While candle-holding liberals and “anarcho-gradualists” pursued a strategy of half-hearted “protest,” capitulation and guaranteed defeat, the practitioners of Propaganda by Deed understood that their relationship with the established order was one of TOTAL WAR, and that they were involved in a life and death struggle for the independence of their minds and bodies. As members of the exploited and dispossessed, they were compelled to turn towards revolution because they grasped that the pounding pressures of the predatory System left no time for placid reflection, and through their exercise of retaliatory homicide, they contributed to exposing the process of pacification which holds the whole authoritarian order together.
Disparate and haphazard though the anarchists’ assaults were, the movement’s emphasis on individual action or operations carried out by small cells of like-minded radicals made detection and prevention by the police particularly difficult, thus further heightening the State’s fear of this ungovernable force. In 1901, following the assassination of US President William McKinley (by a young Hungarian refugee, Leon Czolgocz, who — while disavowed by more “conservative” and reformist anarchists — was nonetheless influenced by the philosophy), a troubled and apprehensive Congress swiftly enacted legislation barring known anarchists or anyone ‘who disbelieves in or is opposed to all organized government’ from entering the United States. We’ve anthologized this inventory of obscure and uncelebrated assassination folklore in honor of the defiant, insubordinate wimmin and men who made the decision to stop whining and start winning, and who exhibited the willingness and capability oi Hitting Back!
In October of 1912 Theodore (Teddy) Roosevelt was on his way to address a campaign rally in Milwaukee, Wisconsin when he was shot with a .38 revolver by German immigrant John Schrank. Schrank claimed that the ghost of William McKinley came to him in a dream and told him to avenge his assassination by killing his successor, Roosevelt! The bullet smashed through Roosevelt’s eyeglasses case and his two-page speech, fractured his fourth rib and lodged in his chest. Roosevelt, famed for his “dramatic flair,” insisted on delivering his speech as planned, and only afterwards went to a hospital for treatment. He unfortunately recovered quickly, but did lose the election. Schrank was sent to an insane asylum.

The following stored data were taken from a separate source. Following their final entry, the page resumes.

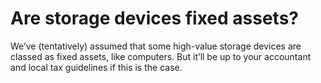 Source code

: # Are storage devices fixed assets?

We’ve (tentatively) assumed that some high-value storage devices are classed as fixed assets, like computers. But it’ll be up to your accountant and local tax guidelines if this is the case.

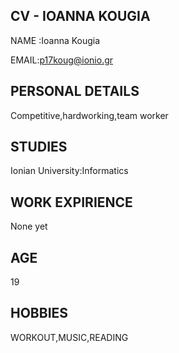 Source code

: ## CV - IOANNA KOUGIA
NAME :Ioanna Kougia 

EMAIL:p17koug@ionio.gr
## PERSONAL DETAILS
Competitive,hardworking,team worker
## STUDIES
Ionian University:Informatics
## WORK EXPIRIENCE 
None yet
## AGE 
19
## HOBBIES
WORKOUT,MUSIC,READING




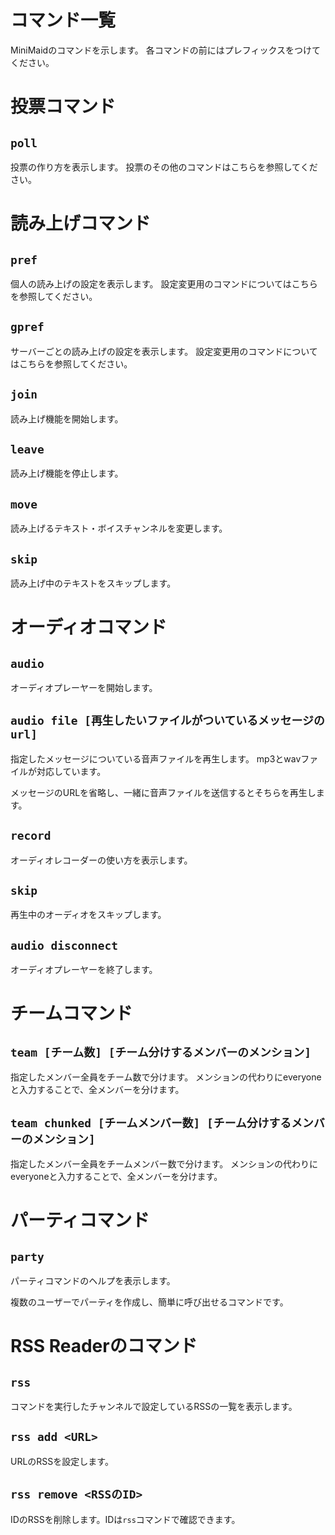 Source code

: # コマンド一覧

MiniMaidのコマンドを示します。
各コマンドの前にはプレフィックスをつけてください。

# 投票コマンド

## `poll`

投票の作り方を表示します。
投票のその他のコマンドはこちらを参照してください。

# 読み上げコマンド

## `pref`

個人の読み上げの設定を表示します。
設定変更用のコマンドについてはこちらを参照してください。

## `gpref`

サーバーごとの読み上げの設定を表示します。
設定変更用のコマンドについてはこちらを参照してください。

## `join`

読み上げ機能を開始します。

## `leave`

読み上げ機能を停止します。

## `move`

読み上げるテキスト・ボイスチャンネルを変更します。

## `skip`

読み上げ中のテキストをスキップします。


# オーディオコマンド

## `audio`

オーディオプレーヤーを開始します。

## `audio file [再生したいファイルがついているメッセージのurl]`

指定したメッセージについている音声ファイルを再生します。
mp3とwavファイルが対応しています。

メッセージのURLを省略し、一緒に音声ファイルを送信するとそちらを再生します。

## `record`

オーディオレコーダーの使い方を表示します。

## `skip`

再生中のオーディオをスキップします。

## `audio disconnect`

オーディオプレーヤーを終了します。

# チームコマンド

## `team [チーム数] [チーム分けするメンバーのメンション]`

指定したメンバー全員をチーム数で分けます。
メンションの代わりにeveryoneと入力することで、全メンバーを分けます。

## `team chunked [チームメンバー数] [チーム分けするメンバーのメンション]`

指定したメンバー全員をチームメンバー数で分けます。
メンションの代わりにeveryoneと入力することで、全メンバーを分けます。

# パーティコマンド

## `party`

パーティコマンドのヘルプを表示します。

複数のユーザーでパーティを作成し、簡単に呼び出せるコマンドです。

# RSS Readerのコマンド

## `rss`

コマンドを実行したチャンネルで設定しているRSSの一覧を表示します。

## `rss add <URL>`

URLのRSSを設定します。

## `rss remove <RSSのID>`

IDのRSSを削除します。IDは`rss`コマンドで確認できます。

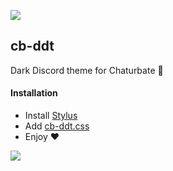 ![](https://cdn.discordapp.com/attachments/687375350459793437/687420873405366292/cb-ddt_n1.png)
## cb-ddt
Dark Discord theme for Chaturbate 🥵

#### Installation
- Install [Stylus](https://addons.mozilla.org/en-US/firefox/addon/styl-us/)
- Add [cb-ddt.css](https://raw.githubusercontent.com/Yxmna/cb-ddt/master/cb-ddt.user.css)
- Enjoy ❤️

![](https://cdn.discordapp.com/attachments/687375350459793437/687420896553599058/cb-ddt_n2.png)
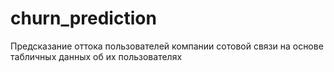 # churn_prediction
Предсказание оттока пользователей компании сотовой связи на основе табличных данных об их пользователях
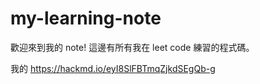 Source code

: # my-learning-note
歡迎來到我的 note!
這邊有所有我在 leet code 練習的程式碼。

我的 https://hackmd.io/eyI8SlFBTmqZjkdSEgQb-g
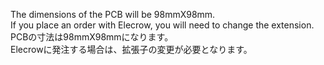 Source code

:The dimensions of the PCB will be 98mmX98mm.
<br>
If you place an order with Elecrow, you will need to change the extension.
<br>
PCBの寸法は98mmX98mmになります。
<br>
Elecrowに発注する場合は、拡張子の変更が必要となります。
<br>
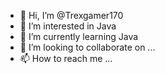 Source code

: - 👋 Hi, I’m @Trexgamer170
- 👀 I’m interested in Java 
- 🌱 I’m currently learning Java 
- 💞️ I’m looking to collaborate on ...
- 📫 How to reach me ...

<!---
Trexgamer170/Trexgamer170 is a ✨ special ✨ repository because its `README.md` (this file) appears on your GitHub profile.
You can click the Preview link to take a look at your changes.
--->
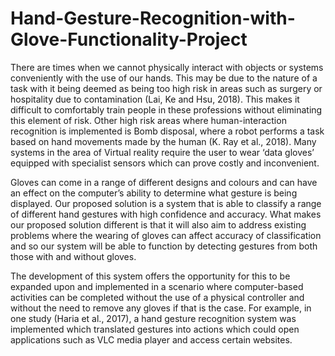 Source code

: # Hand-Gesture-Recognition-with-Glove-Functionality-Project
There are times when we cannot physically interact with objects or systems conveniently with the use of our hands. This may be due to the nature of a task with it being deemed as being too high risk in areas such as surgery or hospitality due to contamination (Lai, Ke and Hsu, 2018). This makes it difficult to comfortably train people in these professions without eliminating this element of risk. Other high risk areas where human-interaction recognition is implemented is Bomb disposal, where a robot performs a task based on hand movements made by the human (K. Ray et al., 2018). Many systems in the area of Virtual reality require the user to wear ‘data gloves’ equipped with specialist sensors which can prove costly and inconvenient.

Gloves can come in a range of different designs and colours and can have an effect on the computer’s ability to determine what gesture is being displayed. Our proposed solution is a system that is able to classify a range of different hand gestures with high confidence and accuracy. What makes our proposed solution different is that it will also aim to address existing problems where the wearing of gloves can affect accuracy of classification and so our system will be able to function by detecting gestures from both those with and without gloves.

The development of this system offers the opportunity for this to be expanded upon and implemented in a scenario where computer-based activities can be completed without the use of a physical controller and without the need to remove any gloves if that is the case. For example, in one study (Haria et al., 2017), a hand gesture recognition system was implemented which translated gestures into actions which could open applications such as VLC media player and access certain websites.
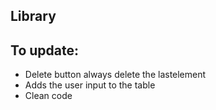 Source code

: ## Library

## To update: 

- Delete button always delete the lastelement
- Adds the user input to the table
- Clean code
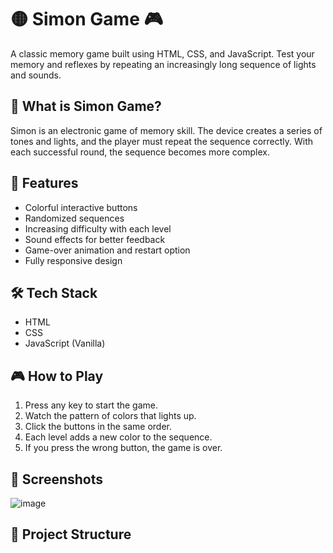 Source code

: # 🟡 Simon Game 🎮

A classic memory game built using HTML, CSS, and JavaScript. Test your memory and reflexes by repeating an increasingly long sequence of lights and sounds.

## 🧠 What is Simon Game?

Simon is an electronic game of memory skill. The device creates a series of tones and lights, and the player must repeat the sequence correctly. With each successful round, the sequence becomes more complex.

## 🚀 Features

- Colorful interactive buttons
- Randomized sequences
- Increasing difficulty with each level
- Sound effects for better feedback
- Game-over animation and restart option
- Fully responsive design

## 🛠️ Tech Stack

- HTML
- CSS
- JavaScript (Vanilla)

## 🎮 How to Play

1. Press any key to start the game.
2. Watch the pattern of colors that lights up.
3. Click the buttons in the same order.
4. Each level adds a new color to the sequence.
5. If you press the wrong button, the game is over.

## 📸 Screenshots

![image](https://github.com/user-attachments/assets/7df5b85b-6c21-4288-9f85-991111c2dd1b)


## 📁 Project Structure

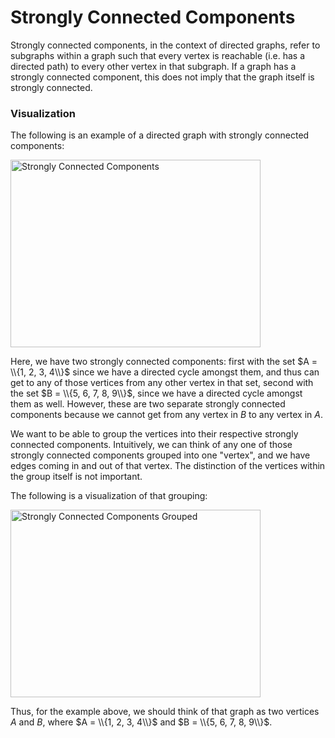 # Strongly Connected Components

Strongly connected components, in the context of directed graphs, refer to subgraphs within a 
graph such that every vertex is reachable (i.e. has a directed path) to every other vertex in that
subgraph. If a graph has a strongly connected component, this does not imply that the graph itself 
is strongly connected.

### Visualization

The following is an example of a directed graph with strongly connected components:

<img src="https://i.imgur.com/Pff20f9.png" alt="Strongly Connected Components" width="400" height="300">

Here, we have two strongly connected components: first with the set $A = \\{1, 2, 3, 4\\}$ since we have 
a directed cycle amongst them, and thus can get to any of those vertices from any other vertex in 
that set, second with the set $B = \\{5, 6, 7, 8, 9\\}$, since we have a directed cycle amongst them as 
well. However, these are two separate strongly connected components because we cannot get from any 
vertex in $B$ to any vertex in $A$.

We want to be able to group the vertices into their respective strongly connected components. 
Intuitively, we can think of any one of those strongly connected components grouped into one 
"vertex", and we have edges coming in and out of that vertex. The distinction of the vertices
within the group itself is not important. 

The following is a visualization of that grouping:

<img src="https://i.imgur.com/vVcZgOM.png" alt="Strongly Connected Components Grouped" width="400" height="300">

Thus, for the example above, we should think of that graph as two vertices $A$ and $B$, where 
$A = \\{1, 2, 3, 4\\}$ and $B = \\{5, 6, 7, 8, 9\\}$.
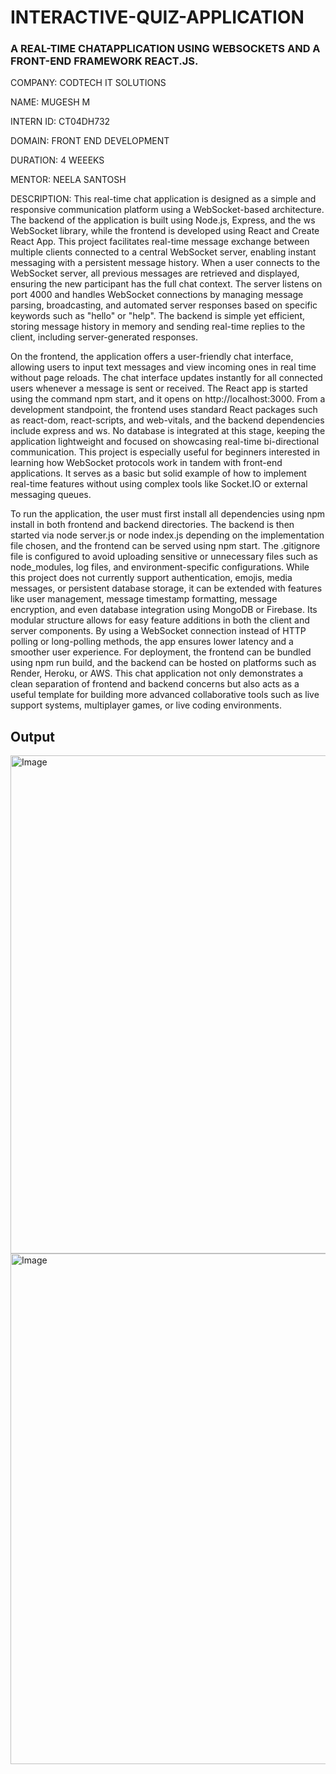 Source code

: # INTERACTIVE-QUIZ-APPLICATION

### A REAL-TIME CHATAPPLICATION USING WEBSOCKETS AND A FRONT-END FRAMEWORK REACT.JS.

COMPANY: CODTECH IT SOLUTIONS

NAME: MUGESH M

INTERN ID: CT04DH732

DOMAIN: FRONT END DEVELOPMENT

DURATION: 4 WEEEKS

MENTOR: NEELA SANTOSH

DESCRIPTION: This real-time chat application is designed as a simple and responsive communication platform using a WebSocket-based architecture. The backend of the application is built using Node.js, Express, and the ws WebSocket library, while the frontend is developed using React and Create React App. This project facilitates real-time message exchange between multiple clients connected to a central WebSocket server, enabling instant messaging with a persistent message history. When a user connects to the WebSocket server, all previous messages are retrieved and displayed, ensuring the new participant has the full chat context. The server listens on port 4000 and handles WebSocket connections by managing message parsing, broadcasting, and automated server responses based on specific keywords such as "hello" or "help". The backend is simple yet efficient, storing message history in memory and sending real-time replies to the client, including server-generated responses.

On the frontend, the application offers a user-friendly chat interface, allowing users to input text messages and view incoming ones in real time without page reloads. The chat interface updates instantly for all connected users whenever a message is sent or received. The React app is started using the command npm start, and it opens on http://localhost:3000. From a development standpoint, the frontend uses standard React packages such as react-dom, react-scripts, and web-vitals, and the backend dependencies include express and ws. No database is integrated at this stage, keeping the application lightweight and focused on showcasing real-time bi-directional communication. This project is especially useful for beginners interested in learning how WebSocket protocols work in tandem with front-end applications. It serves as a basic but solid example of how to implement real-time features without using complex tools like Socket.IO or external messaging queues.

To run the application, the user must first install all dependencies using npm install in both frontend and backend directories. The backend is then started via node server.js or node index.js depending on the implementation file chosen, and the frontend can be served using npm start. The .gitignore file is configured to avoid uploading sensitive or unnecessary files such as node_modules, log files, and environment-specific configurations. While this project does not currently support authentication, emojis, media messages, or persistent database storage, it can be extended with features like user management, message timestamp formatting, message encryption, and even database integration using MongoDB or Firebase. Its modular structure allows for easy feature additions in both the client and server components. By using a WebSocket connection instead of HTTP polling or long-polling methods, the app ensures lower latency and a smoother user experience. For deployment, the frontend can be bundled using npm run build, and the backend can be hosted on platforms such as Render, Heroku, or AWS. This chat application not only demonstrates a clean separation of frontend and backend concerns but also acts as a useful template for building more advanced collaborative tools such as live support systems, multiplayer games, or live coding environments.

## Output

<img width="1897" height="797" alt="Image" src="https://github.com/user-attachments/assets/7ef11660-172b-4813-8014-62edf2173028" />
<img width="1919" height="817" alt="Image" src="https://github.com/user-attachments/assets/9b5f2a0a-80db-402f-9d25-758daa1f4fd0" />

Teddy’s cousin and fellow president Franklin D. Roosevelt was almost killed before he could even take office! On February 15, 1933, anarchist Guiseppe Zangara attempted to assassinate FDR while the then President-elect was giving a speech in Miami, Florida. As he shot, he shouted, “Too many people are starving to death!” Zangara — an unemployed brick-layer — later said, “I don’t hate Mr. Roosevelt personally... I hate all officials and everybody who is rich.”
Zangara, a Sicilian anarchist, had lived in New Jersey since 1924, and had only been in Miami for a couple of months. According to the papers, “he was in Miami because it was warm and he was out of work, and he had lost $200 on the dog races.” It is said that he wanted to kill kings and presidents of wealthy governments since he was 17. By chance, Zangara heard that FDR would be in Miami to give a speech. Three days before the shooting, Zangara purchased a 38-caliber pistol at a Miami Avenue pawnshop. As Roosevelt finished a short speech at Bay side Park, Zangara fired five rounds from 25 feet. Roosevelt was completely untouched by the gunfire due to Zangara losing his footing atop an uneven chair, and a bystander striking his arm. One bullet struck and fatally wounded Chicago’s Mayor Anton Cermak, who was shaking hands with Roosevelt at the time. Four others were wounded, including Mrs. Joseph Gill, wife of the President of Florida Power and Light.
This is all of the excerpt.